Thursday, March 3, 2011

reading response to shakespeare's tragedy's (preferably macbeth and romeo&juliet)

      As you already know, in class we've been reading the tragedy of Romeo and Juliet by Shakespeare. Also, I've recently been reading the tragedy of Macbeth as well, so the passed couple of weeks have kind of been dominated by Shakespeare's most famous tragedy's. I've recently realized, I really enjoy tragedy's.
      So basically Macbeth is about this power hungry couple who kill people in order to get to the throne, like friends or people who have helped them ex... and by the end of the play the guilt eats them alive, making them go crazy which leads them to their own downfalls.
       Romeo and Juliet also ruin themselves when they're love becomes even more forbidden then it was, and they attempt to run runaway together, to escape. Sadly, just because of lack of communication, the elaborate plan Juliet and frier Lorence made that would allow Juliet to runaway with her Romeo failed epicly, when Romeo himself wasn't notified, and thought that the love of his life was actually dead. And, we know that this causes Juliet to kill herself, ending the passionate love that these two lovers shared.

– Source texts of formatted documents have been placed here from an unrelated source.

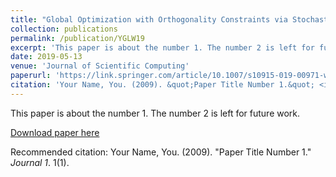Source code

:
 ```yaml
---
title: "Global Optimization with Orthogonality Constraints via Stochastic Diffusion on Manifold"
collection: publications
permalink: /publication/YGLW19
excerpt: 'This paper is about the number 1. The number 2 is left for future work.'
date: 2019-05-13
venue: 'Journal of Scientific Computing'
paperurl: 'https://link.springer.com/article/10.1007/s10915-019-00971-w'
citation: 'Your Name, You. (2009). &quot;Paper Title Number 1.&quot; <i>Journal 1</i>. 1(1).'
---
```

This paper is about the number 1. The number 2 is left for future work.

[Download paper here](http://academicpages.github.io/files/paper1.pdf)

Recommended citation: Your Name, You. (2009). "Paper Title Number 1." <i>Journal 1</i>. 1(1).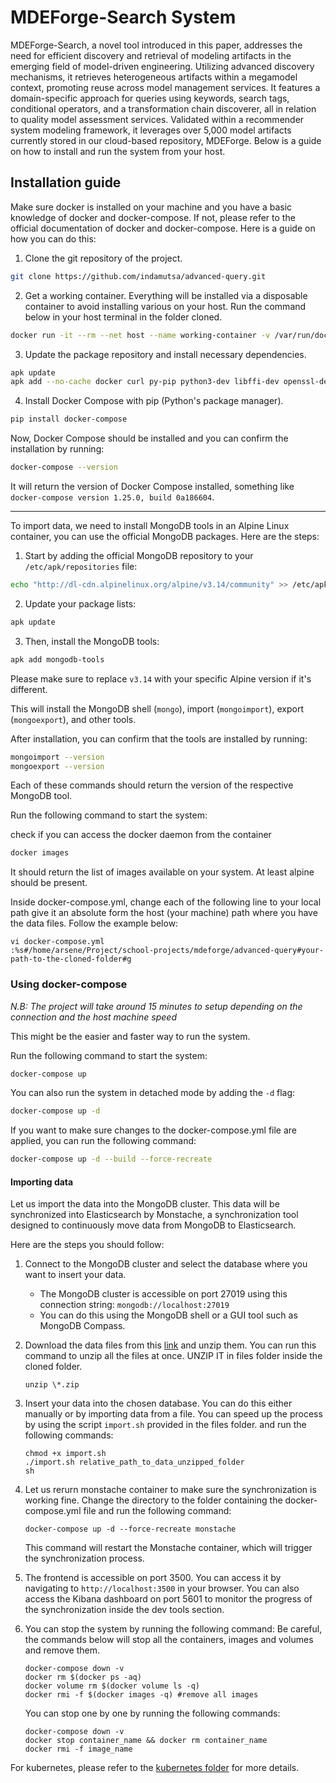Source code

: # MDEForge-Search System

MDEForge-Search, a novel tool introduced in this paper, addresses the need for efficient discovery and retrieval of modeling artifacts in the emerging field of model-driven engineering. Utilizing advanced discovery mechanisms, it retrieves heterogeneous artifacts within a megamodel context, promoting reuse across model management services. It features a domain-specific approach for queries using keywords, search tags, conditional operators, and a transformation chain discoverer, all in relation to quality model assessment services. Validated within a recommender system modeling framework, it leverages over 5,000 model artifacts currently stored in our cloud-based repository, MDEForge. Below is a guide on how to install and run the system from your host.

<!--
apk add --no-cache docker curl py-pip python3-dev libffi-dev openssl-dev gcc libc-dev make  zip bash openssl git && pip install docker-compose && echo "http://dl-cdn.alpinelinux.org/alpine/v3.14/community" >> /etc/apk/repositories && apk update && apk add mongodb-tools && mongoimport --version && mongoexport --version -->

## Installation guide

Make sure docker is installed on your machine and you have a basic knowledge of docker and docker-compose. If not, please refer to the official documentation of docker and docker-compose. Here is a guide on how you can do this:

1. Clone the git repository of the project.

```bash
git clone https://github.com/indamutsa/advanced-query.git
```

2. Get a working container. Everything will be installed via a disposable container to avoid installing various on your host. Run the command below in your host terminal in the folder cloned.

```bash
docker run -it --rm --net host --name working-container -v /var/run/docker.sock:/var/run/docker.sock -v ${HOME}/.kube/:/root/.kube/ -v ${PWD}:/work -w /work alpine sh
```

3. Update the package repository and install necessary dependencies.

```bash
apk update
apk add --no-cache docker curl py-pip python3-dev libffi-dev openssl-dev gcc libc-dev make  zip bash openssl git
```

4. Install Docker Compose with pip (Python's package manager).

```bash
pip install docker-compose
```

Now, Docker Compose should be installed and you can confirm the installation by running:

```bash
docker-compose --version
```

It will return the version of Docker Compose installed, something like `docker-compose version 1.25.0, build 0a186604`.

---

To import data, we need to install MongoDB tools in an Alpine Linux container, you can use the official MongoDB packages. Here are the steps:

1. Start by adding the official MongoDB repository to your `/etc/apk/repositories` file:

```bash
echo "http://dl-cdn.alpinelinux.org/alpine/v3.14/community" >> /etc/apk/repositories
```

2. Update your package lists:

```bash
apk update
```

3. Then, install the MongoDB tools:

```bash
apk add mongodb-tools
```

Please make sure to replace `v3.14` with your specific Alpine version if it's different.

This will install the MongoDB shell (`mongo`), import (`mongoimport`), export (`mongoexport`), and other tools.

After installation, you can confirm that the tools are installed by running:

```bash
mongoimport --version
mongoexport --version
```

Each of these commands should return the version of the respective MongoDB tool.

Run the following command to start the system:

check if you can access the docker daemon from the container

```bash
docker images
```

It should return the list of images available on your system. At least alpine should be present.

Inside docker-compose.yml, change each of the following line to your local path
give it an absolute form the host (your machine) path where you have the data files. Follow the example below:

```
vi docker-compose.yml
:%s#/home/arsene/Project/school-projects/mdeforge/advanced-query#your-path-to-the-cloned-folder#g
```

### Using docker-compose

_N.B: The project will take around 15 minutes to setup depending on the connection and the host machine speed_

This might be the easier and faster way to run the system.

Run the following command to start the system:

```bash
docker-compose up
```

You can also run the system in detached mode by adding the `-d` flag:

```bash
docker-compose up -d
```

If you want to make sure changes to the docker-compose.yml file are applied, you can run the following command:

```bash
docker-compose up -d --build --force-recreate
```

#### Importing data

Let us import the data into the MongoDB cluster. This data will be synchronized into Elasticsearch by Monstache, a synchronization tool designed to continuously move data from MongoDB to Elasticsearch.

Here are the steps you should follow:

1. Connect to the MongoDB cluster and select the database where you want to insert your data.

   - The MongoDB cluster is accessible on port 27019 using this connection string: `mongodb://localhost:27019`
   - You can do this using the MongoDB shell or a GUI tool such as MongoDB Compass.

2. Download the data files from this <a href="https://drive.google.com/drive/folders/1hydGUBmqTuMW2FFqBNMdmTCOmn-vSF6X">link</a> and unzip them. You can run this command to unzip all the files at once. UNZIP IT in files folder inside the cloned folder.
   ```
   unzip \*.zip
   ```
3. Insert your data into the chosen database. You can do this either manually or by importing data from a file.
   You can speed up the process by using the script `import.sh` provided in the files folder. and run the following commands:
   ```
   chmod +x import.sh
   ./import.sh relative_path_to_data_unzipped_folder
   sh
   ```
4. Let us rerurn monstache container to make sure the synchronization is working fine. Change the directory to the folder containing the docker-compose.yml file and run the following command:
   ```
   docker-compose up -d --force-recreate monstache
   ```
   This command will restart the Monstache container, which will trigger the synchronization process.
5. The frontend is accessible on port 3500. You can access it by navigating to `http://localhost:3500` in your browser. You can also access the Kibana dashboard on port 5601 to monitor the progress of the synchronization inside the dev tools section.

6. You can stop the system by running the following command:
   Be careful, the commands below will stop all the containers, images and volumes and remove them.

   ```
   docker-compose down -v
   docker rm $(docker ps -aq)
   docker volume rm $(docker volume ls -q)
   docker rmi -f $(docker images -q) #remove all images
   ```

   You can stop one by one by running the following commands:

   ```
   docker-compose down -v
   docker stop container_name && docker rm container_name
   docker rmi -f image_name
   ```

For kubernetes, please refer to the [kubernetes folder](kubernetes) for more details.
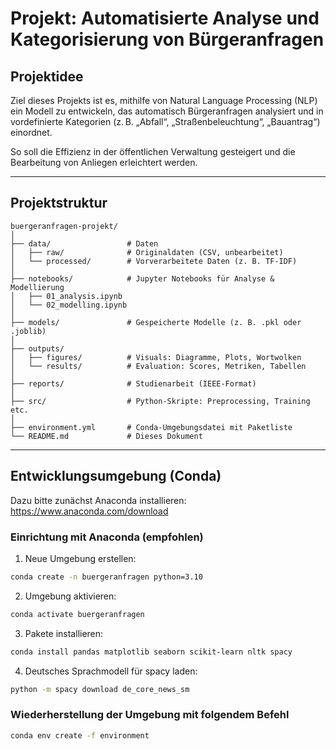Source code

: # Projekt: Automatisierte Analyse und Kategorisierung von Bürgeranfragen

## Projektidee
Ziel dieses Projekts ist es, mithilfe von Natural Language Processing (NLP) ein Modell zu entwickeln, das automatisch Bürgeranfragen analysiert und in vordefinierte Kategorien (z. B. „Abfall“, „Straßenbeleuchtung“, „Bauantrag“) einordnet.

So soll die Effizienz in der öffentlichen Verwaltung gesteigert und die Bearbeitung von Anliegen erleichtert werden.

---

## Projektstruktur

```
buergeranfragen-projekt/
│
├── data/                 # Daten
│   ├── raw/              # Originaldaten (CSV, unbearbeitet)
│   └── processed/        # Vorverarbeitete Daten (z. B. TF-IDF)
│
├── notebooks/            # Jupyter Notebooks für Analyse & Modellierung
│   ├── 01_analysis.ipynb
│   └── 02_modelling.ipynb
│
├── models/               # Gespeicherte Modelle (z. B. .pkl oder .joblib)
│
├── outputs/
│   ├── figures/          # Visuals: Diagramme, Plots, Wortwolken
│   └── results/          # Evaluation: Scores, Metriken, Tabellen
│
├── reports/              # Studienarbeit (IEEE-Format)
│
├── src/                  # Python-Skripte: Preprocessing, Training etc.
│
├── environment.yml       # Conda-Umgebungsdatei mit Paketliste
└── README.md             # Dieses Dokument
```

---

## Entwicklungsumgebung (Conda)

Dazu bitte zunächst Anaconda installieren: https://www.anaconda.com/download 

### Einrichtung mit Anaconda (empfohlen)

1. Neue Umgebung erstellen:
```bash
conda create -n buergeranfragen python=3.10
```

2. Umgebung aktivieren:
```bash
conda activate buergeranfragen
```

3. Pakete installieren:
```bash
conda install pandas matplotlib seaborn scikit-learn nltk spacy
```

4. Deutsches Sprachmodell für spacy laden:
```bash
python -m spacy download de_core_news_sm
```

### Wiederherstellung der Umgebung mit folgendem Befehl
```bash
conda env create -f environment
```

       And its passion that inflicts the tragic endings of these plays, the strive for power and control, or the heat and the connection with another person that love brings. These characters, just like any other characters in a tragedy go to far. The strive and desire they need takes them way over bored, and kills them. Its almost like you can't keep living after becoming so alive. Or like, "living fast, and dying young."
        But what I noticed is that its not the tragedy at the end of the story that needs to be thought about, its what leads up to the climax. In Macbeth, the witches just give away the entire story, and in Romeo and Juliet theres an actual prologue that states the death of our two main characters. So even if your not familiar with these famous stories you know whats going to happen. I don't think a good tragedy should be suspenseful. In class when we read the prologue to Romeo and Juliet we talked about how it makes us "feel" for the characters, and its true. We feel sympathy, and we feel smarter as if we're let in on a secret, like we know more about their story then they do.
        I want to also focus on another aspect that I mentioned before. Because we know we're in a tragedy. If we can already infer that its the whole living large with passion theory, that killed these characters then, we have an entire play to let our minds wonder how this is going to happen. And even after reading these plays a million times our minds cant even help themselves we feel the need to unravel the story further. We want to know "what if" they had survived? What love could possibly be so passionate? What kind of people would strive and kanive for power at such an extent? What kinds of actions would characters have to do that would cause they're lives to end so harshly, what would they do to make the world around them want to destroy and eliminate them. Why do these people crave absolute control, or the need to be with someone?
        That is what I like about tragedy's.